General Secretary of GNAT, Mrs Irene Duncan-Adanusa, said the Association was ready to dialogue and think through the policy’s implications for education in the country.

“Whatever the reason, it seems economic rationale was being put at the forefront. Government should think about the long term implications and not short term benefits, she said at a press conference to state GNAT position on the issue.

She said if nothing was done the policy would be met with a fight and as the matter progresses “we will know which form the fight would take”

“Students in the universities and other institution on completion of their course of studies look for employment of their own choice, teacher trainees are prepared for a sole job. On completion of the course they are posted to places where their services are needed. They have no control over it.”, she said

“What give the gives the GES the right to do this to the allowances paid to the teacher whiles in training? It is obvious that if the allowance is withdrawn then the GES would have no right to post teachers and bond them.

Mrs Duncan-Adanusa wondered whether the policy will solve the issue of equity and explained that if teachers are allowed to rely on loans to pursue education they would not be obliged to accept posting from the Ghana Education Service (GES) and leave at anytime thus creating more empty classrooms.

Teachers are bonded to teach for a certain number of years whether they like it or not and this ensures teacher retention in spite of poor working conditions”

The Association said it finds it difficult to comprehend how scrapping of the allowance will tend to “attract the best calibre of prospective students with passion for the teaching profession.”

GNAT said rather the contrary would the case and added that students were not being attracted even with the allowances in place.

The Minister of Education’s statement that there was no justification to isolate only teacher trainees for allowances while other students who paid tax but were not benefiting  was unfortunate, GNAT said

The Association explained that that the statement was regrettable since it was a known fact it was not only students in educational colleges who were paid allowances, but others who were undergoing similar training in comparable institutions also enjoyed allowances.

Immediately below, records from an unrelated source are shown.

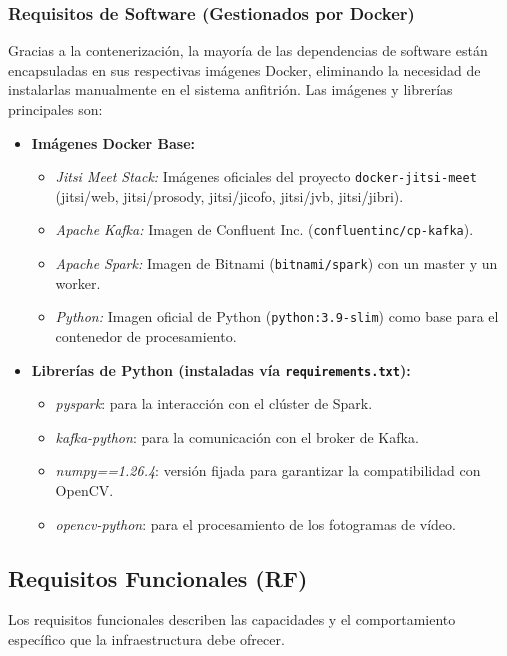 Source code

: \subsubsection{Requisitos de Software (Gestionados por Docker)}
Gracias a la contenerización, la mayoría de las dependencias de software están encapsuladas en sus respectivas imágenes Docker, eliminando la necesidad de instalarlas manualmente en el sistema anfitrión. Las imágenes y librerías principales son:
\begin{itemize}
    \item \textbf{Imágenes Docker Base:}
    \begin{itemize}
        \item \textit{Jitsi Meet Stack:} Imágenes oficiales del proyecto \texttt{docker-jitsi-meet} (jitsi/web, jitsi/prosody, jitsi/jicofo, jitsi/jvb, jitsi/jibri).
        \item \textit{Apache Kafka:} Imagen de Confluent Inc. (\texttt{confluentinc/cp-kafka}).
        \item \textit{Apache Spark:} Imagen de Bitnami (\texttt{bitnami/spark}) con un master y un worker.
        \item \textit{Python:} Imagen oficial de Python (\texttt{python:3.9-slim}) como base para el contenedor de procesamiento.
    \end{itemize}
    \item \textbf{Librerías de Python (instaladas vía \texttt{requirements.txt}):}
    \begin{itemize}
        \item \textit{pyspark}: para la interacción con el clúster de Spark.
        \item \textit{kafka-python}: para la comunicación con el broker de Kafka.
        \item \textit{numpy==1.26.4}: versión fijada para garantizar la compatibilidad con OpenCV.
        \item \textit{opencv-python}: para el procesamiento de los fotogramas de vídeo.
    \end{itemize}
\end{itemize}

\subsection{Requisitos Funcionales (RF)}
Los requisitos funcionales describen las capacidades y el comportamiento específico que la infraestructura debe ofrecer.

Giving a  brief history on allowances, Mr Samuel Doe Alobuia, President of GNAT, traced the payment of allowances  to the colonial era when many of the of the existing teacher training institutions belonged to religious bodies.

This, he said, was to attract people into the profession, government therefore continued to pay the allowances while boarding and lodging fees were deducted from it and the rest paid to the students to be used in purchasing books and materials to aid their studies.

He said this continued till the overthrow of Dr Kwame Nkrumah, when the National Liberation Council, (NLC) announced a cancellation saying “it was unwise for government to pay teachers in training”.

The immediate effects, he said, was that many students who relied on the allowance could not report to college for a long time because they had to work on cocoa farms to raise money to enable them go back.

Mr Alobuia was of the view that this has been origin of the nation’s inability  to meet its teacher needs adding that currently about 48 percent of teachers in the country were untrained.

He said in 1986 as a result of persistent pressures from GNAT and other well meaning Ghanaians the allowance was reintroduced with a purpose of attracting school leavers to the teaching profession and also fill the colleges so that a sufficient number of teachers would be produced for schools in the country.

In this view, he said, the cancellation of the allowance was going to send the clock backwards and erode the little success chalked.